Gender schema theory
The idea that when children are raised, they’re trained to fit into culturally expected gender norms.
Intersectionality
The idea that our lived experience of disadvantage and privilege is based on our unique combination of demographics and social categories.
Intersex
Conditions in which either chromosomes or hormones are neither traditionally “male” or “female” (also called disorders of sex development, or DSDs).
Mirror self-recognition test
Marking an animal in a spot they cannot see without a mirror, to test if they recognize their reflection as themselves.
Psychological androgyny
The idea that some people will be high in both traditionally “masculine” and “feminine” traits at the same time.

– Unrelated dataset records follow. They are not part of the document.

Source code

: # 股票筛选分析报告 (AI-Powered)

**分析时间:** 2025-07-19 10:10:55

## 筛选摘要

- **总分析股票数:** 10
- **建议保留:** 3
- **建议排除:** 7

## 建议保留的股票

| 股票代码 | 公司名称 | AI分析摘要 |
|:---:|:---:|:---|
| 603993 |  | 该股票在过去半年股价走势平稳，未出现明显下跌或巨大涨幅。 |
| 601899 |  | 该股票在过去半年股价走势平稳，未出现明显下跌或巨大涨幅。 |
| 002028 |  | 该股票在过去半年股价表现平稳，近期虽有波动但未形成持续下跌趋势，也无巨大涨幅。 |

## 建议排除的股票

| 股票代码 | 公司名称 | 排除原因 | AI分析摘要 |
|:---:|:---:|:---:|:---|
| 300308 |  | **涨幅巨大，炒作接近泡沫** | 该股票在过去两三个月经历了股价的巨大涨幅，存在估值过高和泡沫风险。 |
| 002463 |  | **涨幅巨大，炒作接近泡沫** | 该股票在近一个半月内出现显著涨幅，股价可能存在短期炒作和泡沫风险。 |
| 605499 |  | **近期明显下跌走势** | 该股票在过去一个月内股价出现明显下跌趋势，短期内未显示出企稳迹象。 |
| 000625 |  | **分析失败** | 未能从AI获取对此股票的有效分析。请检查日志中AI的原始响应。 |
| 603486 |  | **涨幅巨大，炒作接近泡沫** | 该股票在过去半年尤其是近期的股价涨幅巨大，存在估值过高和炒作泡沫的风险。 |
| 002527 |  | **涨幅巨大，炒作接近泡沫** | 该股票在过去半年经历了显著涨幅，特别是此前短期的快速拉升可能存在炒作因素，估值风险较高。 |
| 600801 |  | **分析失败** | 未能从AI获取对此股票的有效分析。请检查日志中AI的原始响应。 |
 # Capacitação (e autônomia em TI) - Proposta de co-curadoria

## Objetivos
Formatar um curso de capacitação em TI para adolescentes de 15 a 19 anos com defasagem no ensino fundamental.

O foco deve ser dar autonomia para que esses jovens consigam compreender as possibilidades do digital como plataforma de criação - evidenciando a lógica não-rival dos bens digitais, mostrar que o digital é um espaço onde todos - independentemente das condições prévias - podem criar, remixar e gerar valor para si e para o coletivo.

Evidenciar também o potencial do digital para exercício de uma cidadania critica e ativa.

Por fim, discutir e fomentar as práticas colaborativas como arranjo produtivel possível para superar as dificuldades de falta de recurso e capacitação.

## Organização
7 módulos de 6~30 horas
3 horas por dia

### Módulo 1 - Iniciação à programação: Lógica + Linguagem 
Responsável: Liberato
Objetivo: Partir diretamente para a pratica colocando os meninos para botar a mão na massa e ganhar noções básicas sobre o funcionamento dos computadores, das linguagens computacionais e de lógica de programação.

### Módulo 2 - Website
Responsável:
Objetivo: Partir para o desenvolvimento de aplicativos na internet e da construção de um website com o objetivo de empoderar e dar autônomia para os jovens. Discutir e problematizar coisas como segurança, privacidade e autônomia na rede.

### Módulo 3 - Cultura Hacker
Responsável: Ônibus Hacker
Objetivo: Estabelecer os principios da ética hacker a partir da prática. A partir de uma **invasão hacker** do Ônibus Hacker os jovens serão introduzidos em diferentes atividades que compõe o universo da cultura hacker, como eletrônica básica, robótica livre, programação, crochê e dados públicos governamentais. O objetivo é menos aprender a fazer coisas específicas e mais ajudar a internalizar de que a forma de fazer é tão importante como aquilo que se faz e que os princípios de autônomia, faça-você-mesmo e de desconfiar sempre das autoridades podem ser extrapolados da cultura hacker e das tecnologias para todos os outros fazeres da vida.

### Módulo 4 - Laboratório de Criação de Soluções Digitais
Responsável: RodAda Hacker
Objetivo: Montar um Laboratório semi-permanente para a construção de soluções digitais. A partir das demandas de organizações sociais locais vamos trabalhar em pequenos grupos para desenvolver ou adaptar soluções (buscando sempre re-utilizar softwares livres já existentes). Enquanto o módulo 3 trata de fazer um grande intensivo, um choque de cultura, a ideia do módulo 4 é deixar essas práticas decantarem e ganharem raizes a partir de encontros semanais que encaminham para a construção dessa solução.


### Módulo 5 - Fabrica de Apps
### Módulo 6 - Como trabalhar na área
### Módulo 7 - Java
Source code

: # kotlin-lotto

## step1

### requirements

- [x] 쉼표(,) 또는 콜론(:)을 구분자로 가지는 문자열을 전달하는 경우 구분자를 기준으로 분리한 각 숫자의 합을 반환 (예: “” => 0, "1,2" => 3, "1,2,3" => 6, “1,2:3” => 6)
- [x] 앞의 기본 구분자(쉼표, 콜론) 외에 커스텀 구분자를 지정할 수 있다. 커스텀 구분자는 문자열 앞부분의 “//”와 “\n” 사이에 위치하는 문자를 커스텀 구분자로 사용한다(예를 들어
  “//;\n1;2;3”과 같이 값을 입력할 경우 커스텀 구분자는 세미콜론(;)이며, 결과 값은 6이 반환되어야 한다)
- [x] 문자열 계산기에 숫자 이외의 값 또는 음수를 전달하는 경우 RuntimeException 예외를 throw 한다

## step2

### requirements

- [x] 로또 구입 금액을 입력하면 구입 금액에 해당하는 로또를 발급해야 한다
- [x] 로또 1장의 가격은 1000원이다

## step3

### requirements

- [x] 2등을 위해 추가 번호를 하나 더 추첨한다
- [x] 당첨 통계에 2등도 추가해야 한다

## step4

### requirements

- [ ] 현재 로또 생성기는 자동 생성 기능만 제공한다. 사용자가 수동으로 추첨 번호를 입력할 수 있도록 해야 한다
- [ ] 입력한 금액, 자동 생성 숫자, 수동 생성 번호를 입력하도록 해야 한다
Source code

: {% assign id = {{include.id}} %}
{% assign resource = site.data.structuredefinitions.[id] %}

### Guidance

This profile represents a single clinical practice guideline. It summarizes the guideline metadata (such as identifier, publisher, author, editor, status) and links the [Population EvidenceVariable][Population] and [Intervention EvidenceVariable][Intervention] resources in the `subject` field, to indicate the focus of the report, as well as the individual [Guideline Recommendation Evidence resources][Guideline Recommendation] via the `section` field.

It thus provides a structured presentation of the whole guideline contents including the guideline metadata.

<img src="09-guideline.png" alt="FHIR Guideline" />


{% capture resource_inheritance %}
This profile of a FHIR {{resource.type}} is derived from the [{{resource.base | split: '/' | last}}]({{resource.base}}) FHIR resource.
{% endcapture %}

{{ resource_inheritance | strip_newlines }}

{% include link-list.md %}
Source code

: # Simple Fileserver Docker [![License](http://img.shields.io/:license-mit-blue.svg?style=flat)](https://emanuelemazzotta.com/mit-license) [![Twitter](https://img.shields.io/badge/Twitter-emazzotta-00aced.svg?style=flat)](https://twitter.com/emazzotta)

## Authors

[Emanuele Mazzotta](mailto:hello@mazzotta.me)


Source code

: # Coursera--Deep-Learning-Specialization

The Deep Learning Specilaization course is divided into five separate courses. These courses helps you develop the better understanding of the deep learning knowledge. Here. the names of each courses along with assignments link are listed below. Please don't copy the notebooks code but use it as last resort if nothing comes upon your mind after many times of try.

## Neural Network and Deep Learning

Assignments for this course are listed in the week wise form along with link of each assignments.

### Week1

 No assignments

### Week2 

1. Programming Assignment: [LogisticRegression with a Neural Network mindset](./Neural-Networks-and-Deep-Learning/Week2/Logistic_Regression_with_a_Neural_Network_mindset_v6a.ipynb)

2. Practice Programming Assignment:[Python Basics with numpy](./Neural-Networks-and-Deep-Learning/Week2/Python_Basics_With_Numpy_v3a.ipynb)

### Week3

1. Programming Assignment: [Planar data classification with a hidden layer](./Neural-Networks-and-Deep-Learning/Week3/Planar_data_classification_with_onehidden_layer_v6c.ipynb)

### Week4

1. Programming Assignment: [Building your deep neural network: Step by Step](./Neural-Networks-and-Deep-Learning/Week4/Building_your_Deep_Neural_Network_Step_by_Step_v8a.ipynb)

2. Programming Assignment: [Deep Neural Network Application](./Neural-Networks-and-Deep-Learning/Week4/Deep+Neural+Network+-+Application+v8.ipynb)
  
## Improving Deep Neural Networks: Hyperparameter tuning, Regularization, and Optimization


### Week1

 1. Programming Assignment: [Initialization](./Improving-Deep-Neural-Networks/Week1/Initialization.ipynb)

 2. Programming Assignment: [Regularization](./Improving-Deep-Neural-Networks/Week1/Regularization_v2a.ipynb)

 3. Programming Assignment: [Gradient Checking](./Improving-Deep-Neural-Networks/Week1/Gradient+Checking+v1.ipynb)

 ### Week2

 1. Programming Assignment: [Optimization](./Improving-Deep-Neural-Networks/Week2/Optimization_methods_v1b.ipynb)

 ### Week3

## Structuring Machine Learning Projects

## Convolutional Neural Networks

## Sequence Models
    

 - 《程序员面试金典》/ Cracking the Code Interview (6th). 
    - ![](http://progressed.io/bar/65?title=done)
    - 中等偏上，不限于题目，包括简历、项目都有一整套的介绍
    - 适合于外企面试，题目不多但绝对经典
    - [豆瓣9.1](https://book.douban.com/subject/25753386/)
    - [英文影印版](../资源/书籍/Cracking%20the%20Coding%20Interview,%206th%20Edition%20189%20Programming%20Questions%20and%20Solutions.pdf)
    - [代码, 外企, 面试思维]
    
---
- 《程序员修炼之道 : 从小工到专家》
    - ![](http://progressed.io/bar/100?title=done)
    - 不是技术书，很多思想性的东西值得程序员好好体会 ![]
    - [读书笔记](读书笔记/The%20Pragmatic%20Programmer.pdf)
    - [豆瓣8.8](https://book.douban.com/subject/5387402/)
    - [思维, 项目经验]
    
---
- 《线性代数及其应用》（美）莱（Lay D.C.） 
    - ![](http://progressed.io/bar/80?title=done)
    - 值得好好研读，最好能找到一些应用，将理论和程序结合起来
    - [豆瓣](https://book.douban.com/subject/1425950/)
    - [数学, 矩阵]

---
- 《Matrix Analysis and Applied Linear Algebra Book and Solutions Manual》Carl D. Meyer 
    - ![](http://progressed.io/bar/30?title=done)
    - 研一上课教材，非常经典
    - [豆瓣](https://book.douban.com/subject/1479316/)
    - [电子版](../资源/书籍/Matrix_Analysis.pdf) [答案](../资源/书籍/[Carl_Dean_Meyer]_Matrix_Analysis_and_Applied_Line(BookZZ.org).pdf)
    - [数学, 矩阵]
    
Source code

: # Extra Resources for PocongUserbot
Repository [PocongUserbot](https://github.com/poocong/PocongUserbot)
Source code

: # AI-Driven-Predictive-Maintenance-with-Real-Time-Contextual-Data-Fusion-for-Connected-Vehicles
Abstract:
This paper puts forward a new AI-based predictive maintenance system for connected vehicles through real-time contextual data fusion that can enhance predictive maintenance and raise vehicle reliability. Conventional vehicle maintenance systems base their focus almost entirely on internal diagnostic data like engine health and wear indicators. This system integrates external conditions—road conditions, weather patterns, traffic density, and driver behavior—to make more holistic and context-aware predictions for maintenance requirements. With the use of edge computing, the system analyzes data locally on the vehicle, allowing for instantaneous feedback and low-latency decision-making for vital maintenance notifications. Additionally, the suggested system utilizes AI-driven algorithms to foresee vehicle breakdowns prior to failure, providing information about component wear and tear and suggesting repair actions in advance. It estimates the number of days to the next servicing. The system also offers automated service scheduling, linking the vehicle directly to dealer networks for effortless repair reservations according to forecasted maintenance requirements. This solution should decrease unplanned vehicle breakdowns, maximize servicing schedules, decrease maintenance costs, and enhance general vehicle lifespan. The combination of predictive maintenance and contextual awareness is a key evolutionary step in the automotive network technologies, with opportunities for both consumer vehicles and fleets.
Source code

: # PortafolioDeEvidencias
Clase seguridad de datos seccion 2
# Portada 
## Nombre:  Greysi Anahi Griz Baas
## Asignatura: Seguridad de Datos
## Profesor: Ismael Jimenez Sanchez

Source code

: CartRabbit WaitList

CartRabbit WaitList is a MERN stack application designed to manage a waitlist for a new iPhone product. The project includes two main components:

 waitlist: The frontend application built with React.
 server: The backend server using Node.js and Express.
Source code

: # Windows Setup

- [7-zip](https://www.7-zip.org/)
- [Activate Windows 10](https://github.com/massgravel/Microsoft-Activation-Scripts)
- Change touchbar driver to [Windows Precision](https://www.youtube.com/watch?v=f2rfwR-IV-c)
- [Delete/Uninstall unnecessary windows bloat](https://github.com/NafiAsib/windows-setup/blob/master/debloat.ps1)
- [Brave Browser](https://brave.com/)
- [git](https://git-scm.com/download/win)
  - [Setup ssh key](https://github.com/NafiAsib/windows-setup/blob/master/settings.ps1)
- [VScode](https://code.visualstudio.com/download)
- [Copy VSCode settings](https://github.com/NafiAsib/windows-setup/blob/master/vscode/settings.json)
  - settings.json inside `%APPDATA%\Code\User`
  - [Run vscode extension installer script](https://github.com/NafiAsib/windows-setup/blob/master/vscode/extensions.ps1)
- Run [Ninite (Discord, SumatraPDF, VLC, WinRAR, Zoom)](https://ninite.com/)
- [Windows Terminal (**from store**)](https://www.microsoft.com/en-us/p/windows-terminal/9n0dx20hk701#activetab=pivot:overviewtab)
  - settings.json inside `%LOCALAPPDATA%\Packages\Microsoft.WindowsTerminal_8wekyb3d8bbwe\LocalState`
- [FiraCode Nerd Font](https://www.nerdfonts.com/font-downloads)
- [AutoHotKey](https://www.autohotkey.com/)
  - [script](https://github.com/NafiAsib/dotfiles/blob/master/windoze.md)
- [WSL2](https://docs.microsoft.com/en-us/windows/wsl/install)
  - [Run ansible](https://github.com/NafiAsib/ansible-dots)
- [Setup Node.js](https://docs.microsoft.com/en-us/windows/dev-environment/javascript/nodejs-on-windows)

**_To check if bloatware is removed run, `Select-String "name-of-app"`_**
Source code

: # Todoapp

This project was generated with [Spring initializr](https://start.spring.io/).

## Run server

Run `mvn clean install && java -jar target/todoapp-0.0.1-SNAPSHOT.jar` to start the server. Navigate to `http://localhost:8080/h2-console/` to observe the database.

Secondary sex characteristics
Physical aspects of the body that align with biological sex and emerge in puberty (such as breasts for girls and facial hair for boys).
Self-concept
The personal summary of who individuals believe they are, including qualities, relationships, group memberships, opinions, past actions, and more.
Self-discrepancy theory
The idea that we maintain three simultaneous selves (actual, ideal, and ought), and when they don’t align, we have negative emotional reactions.
Sex
Biological chromosomes, hormones, internal reproductive systems, and genitals.
Sexting
Sending sexually explicit texts or photos to someone else.
Sexual hookups
Relatively brief sexual encounters between people not in a committed relationship.
Sexual scripts
Culture-based assumptions we make about what particular events will occur in sexual settings, and in what order.
Sexual spectrum
The idea that sex and gender are continuums, not distinct categorical groups with only two options.
Social comparison theory
We make assessments about who we are by comparing how we think or act to those around us.
Social identity theory
The idea that self-concept is composed of two parts: a personal identity, which includes personality and physical traits, and a social identity, made up of our group memberships, relationships, and culture.
Transgender people
People who disagree with the sex assigned to them at birth, who later change their identity to a different sex.